With High-Tech Board, Existing Shareholders Will Get a New Way to Exit

The existing shareholders of companies set to be listed on China’s new Nasdaq-style high-tech board will have a new way to exit their investments called “nonpublic transfers,” the Shanghai Stock Exchange (SSE) said earlier this month in regulations about the board.
Under the nonpublic transfer model, shareholders with a stake in a company before its initial public offering (IPO) can sell their shares over the counter to qualified institutional investors after a lockup period, according to the bourse’s draft regulations released in January. These shareholders have to make the sale with the help of its sponsors or designated securities firms.
The exchange is currently working on a detailed rule (link in Chinese) for such sales. The rule is expected to particularly benefit private equity and venture capital firms — typical investors of high-tech companies — as it allows them to bypass the current strict rules governing share sales by pre-IPO investors.
Under existing rules (link in Chinese), venture capital firms can sell up to 2% of the company’s total shares over a 30-day period, as long as they have held their stakes in the company for more than 48 months before its IPO application is accepted. Firms that have had their stakes for less than 48 months face tougher restrictions. If the venture capital firms are not the controlling shareholders of the company, they can begin selling their shares after a 12-month lock-up period.
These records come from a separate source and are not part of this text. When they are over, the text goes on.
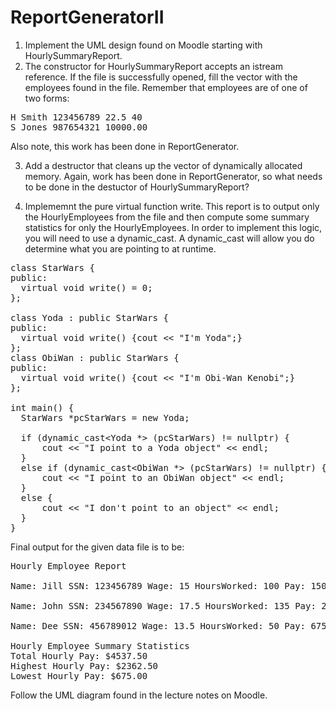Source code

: # ReportGeneratorII

1. Implement the UML design found on Moodle starting with HourlySummaryReport.
2. The constructor for HourlySummaryReport accepts an istream reference. If the file is successfully opened, fill the vector with the employees found in the file. Remember that employees are of one of two forms:
<pre>
H Smith 123456789 22.5 40
S Jones 987654321 10000.00
</pre>
Also note, this work has been done in ReportGenerator.

3. Add a destructor that cleans up the vector of dynamically allocated memory. Again, work has been done in ReportGenerator, so what needs to be done in the destuctor of HourlySummaryReport?

4. Implememnt the pure virtual function write. This report is to output only the HourlyEmployees from the file and then compute some summary statistics for only the HourlyEmployees. In order to implement this logic, you will need to use a dynamic_cast. A dynamic_cast will allow you do determine what you are pointing to at runtime.

<pre>
class StarWars {
public:
  virtual void write() = 0;
};

class Yoda : public StarWars {
public:
  virtual void write() {cout << "I'm Yoda";}
};
class ObiWan : public StarWars {
public:
  virtual void write() {cout << "I'm Obi-Wan Kenobi";}
};

int main() {
  StarWars *pcStarWars = new Yoda;
  
  if (dynamic_cast&lt;Yoda *&gt; (pcStarWars) != nullptr) {
      cout << "I point to a Yoda object" << endl;
  }
  else if (dynamic_cast&lt;ObiWan *&gt; (pcStarWars) != nullptr) {
      cout << "I point to an ObiWan object" << endl;
  }
  else {
      cout << "I don't point to an object" << endl;
  }
}
</pre>

Final output for the given data file is to be:

<pre>
Hourly Employee Report

Name: Jill SSN: 123456789 Wage: 15 HoursWorked: 100 Pay: 1500

Name: John SSN: 234567890 Wage: 17.5 HoursWorked: 135 Pay: 2362.5

Name: Dee SSN: 456789012 Wage: 13.5 HoursWorked: 50 Pay: 675

Hourly Employee Summary Statistics
Total Hourly Pay: $4537.50
Highest Hourly Pay: $2362.50
Lowest Hourly Pay: $675.00
</pre>
Follow the UML diagram found in the lecture notes on Moodle.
A person working for a private equity firm told Caixin that the nonpublic transfer will improve the situation because the current share sale rules are too tight for private equity firms and are slowing down their capital flows.
The proposed rule will make it easier for private equity and venture capital firms — which play a critical role in tech innovation — to exit their company investments, a senior SSE official said at an event earlier this week. Without private equity and venture capital funding, many high-risk startups can’t grow their businesses, but these firms have their own needs — they want to be able to cash out after companies go public.
The proposed rule will also place restrictions on those who end up buying the shares from the private equity and venture capital firms. Such buyers won’t be allowed to sell those shares for 12 months, the draft regulations said.
The high-tech board, announced by President Xi Jinping in November, is set to launch soon. The government hopes the new board will make the Chinese mainland a more appealing place to list for tech firms.